■ WHAT YOU SHOULD DO ■
Give again the line that contains "Mari kita terus", plus every line after it to the end of the records, unchanged.

[Source texts of formatted documents]
********

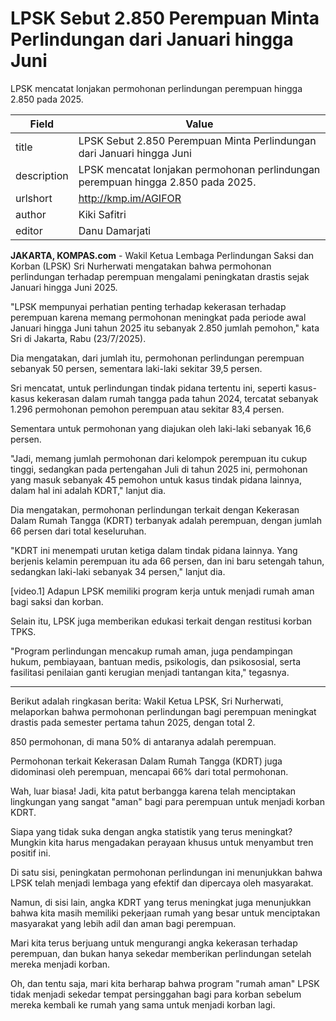 # LPSK Sebut 2.850 Perempuan Minta Perlindungan dari Januari hingga Juni 

LPSK mencatat lonjakan permohonan perlindungan perempuan hingga 2.850 pada 2025.

| Field       | Value                                                       |
|-------------|-------------------------------------------------------------|
| title       | LPSK Sebut 2.850 Perempuan Minta Perlindungan dari Januari hingga Juni  |
| description | LPSK mencatat lonjakan permohonan perlindungan perempuan hingga 2.850 pada 2025. |
| urlshort    | http://kmp.im/AGIFOR |
| author      | Kiki Safitri |
| editor      | Danu Damarjati  |

**JAKARTA, KOMPAS.com** - Wakil Ketua Lembaga Perlindungan Saksi dan Korban (LPSK) Sri Nurherwati mengatakan bahwa permohonan perlindungan terhadap perempuan mengalami peningkatan drastis sejak Januari hingga Juni 2025.

"LPSK mempunyai perhatian penting terhadap kekerasan terhadap perempuan karena memang permohonan meningkat pada periode awal Januari hingga Juni tahun 2025 itu sebanyak 2.850 jumlah pemohon," kata Sri di Jakarta, Rabu (23/7/2025).

Dia mengatakan, dari jumlah itu, permohonan perlindungan perempuan sebanyak 50 persen, sementara laki-laki sekitar 39,5 persen.

Sri mencatat, untuk perlindungan tindak pidana tertentu ini, seperti kasus-kasus kekerasan dalam rumah tangga pada tahun 2024, tercatat sebanyak 1.296 permohonan pemohon perempuan atau sekitar 83,4 persen.

Sementara untuk permohonan yang diajukan oleh laki-laki sebanyak 16,6 persen.

"Jadi, memang jumlah permohonan dari kelompok perempuan itu cukup tinggi, sedangkan pada pertengahan Juli di tahun 2025 ini, permohonan yang masuk sebanyak 45 pemohon untuk kasus tindak pidana lainnya, dalam hal ini adalah KDRT," lanjut dia.

Dia mengatakan, permohonan perlindungan terkait dengan Kekerasan Dalam Rumah Tangga (KDRT) terbanyak adalah perempuan, dengan jumlah 66 persen dari total keseluruhan.

"KDRT ini menempati urutan ketiga dalam tindak pidana lainnya. Yang berjenis kelamin perempuan itu ada 66 persen, dan ini baru setengah tahun, sedangkan laki-laki sebanyak 34 persen," lanjut dia.

\[video.1\] Adapun LPSK memiliki program kerja untuk menjadi rumah aman bagi saksi dan korban.

Selain itu, LPSK juga memberikan edukasi terkait dengan restitusi korban TPKS.

"Program perlindungan mencakup rumah aman, juga pendampingan hukum, pembiayaan, bantuan medis, psikologis, dan psikososial, serta fasilitasi penilaian ganti kerugian menjadi tantangan kita," tegasnya.

---
Berikut adalah ringkasan berita: Wakil Ketua LPSK, Sri Nurherwati, melaporkan bahwa permohonan perlindungan bagi perempuan meningkat drastis pada semester pertama tahun 2025, dengan total 2.

850 permohonan, di mana 50% di antaranya adalah perempuan.

 Permohonan terkait Kekerasan Dalam Rumah Tangga (KDRT) juga didominasi oleh perempuan, mencapai 66% dari total permohonan.



Wah, luar biasa! Jadi, kita patut berbangga karena telah menciptakan lingkungan yang sangat "aman" bagi para perempuan untuk menjadi korban KDRT.

 Siapa yang tidak suka dengan angka statistik yang terus meningkat? Mungkin kita harus mengadakan perayaan khusus untuk menyambut tren positif ini.

 Di satu sisi, peningkatan permohonan perlindungan ini menunjukkan bahwa LPSK telah menjadi lembaga yang efektif dan dipercaya oleh masyarakat.

 Namun, di sisi lain, angka KDRT yang terus meningkat juga menunjukkan bahwa kita masih memiliki pekerjaan rumah yang besar untuk menciptakan masyarakat yang lebih adil dan aman bagi perempuan.

 Mari kita terus berjuang untuk mengurangi angka kekerasan terhadap perempuan, dan bukan hanya sekedar memberikan perlindungan setelah mereka menjadi korban.

 Oh, dan tentu saja, mari kita berharap bahwa program "rumah aman" LPSK tidak menjadi sekedar tempat persinggahan bagi para korban sebelum mereka kembali ke rumah yang sama untuk menjadi korban lagi.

********

■ OUTPUT OF THE EXERCISE ■
 Mari kita terus berjuang untuk mengurangi angka kekerasan terhadap perempuan, dan bukan hanya sekedar memberikan perlindungan setelah mereka menjadi korban.

 Oh, dan tentu saja, mari kita berharap bahwa program "rumah aman" LPSK tidak menjadi sekedar tempat persinggahan bagi para korban sebelum mereka kembali ke rumah yang sama untuk menjadi korban lagi.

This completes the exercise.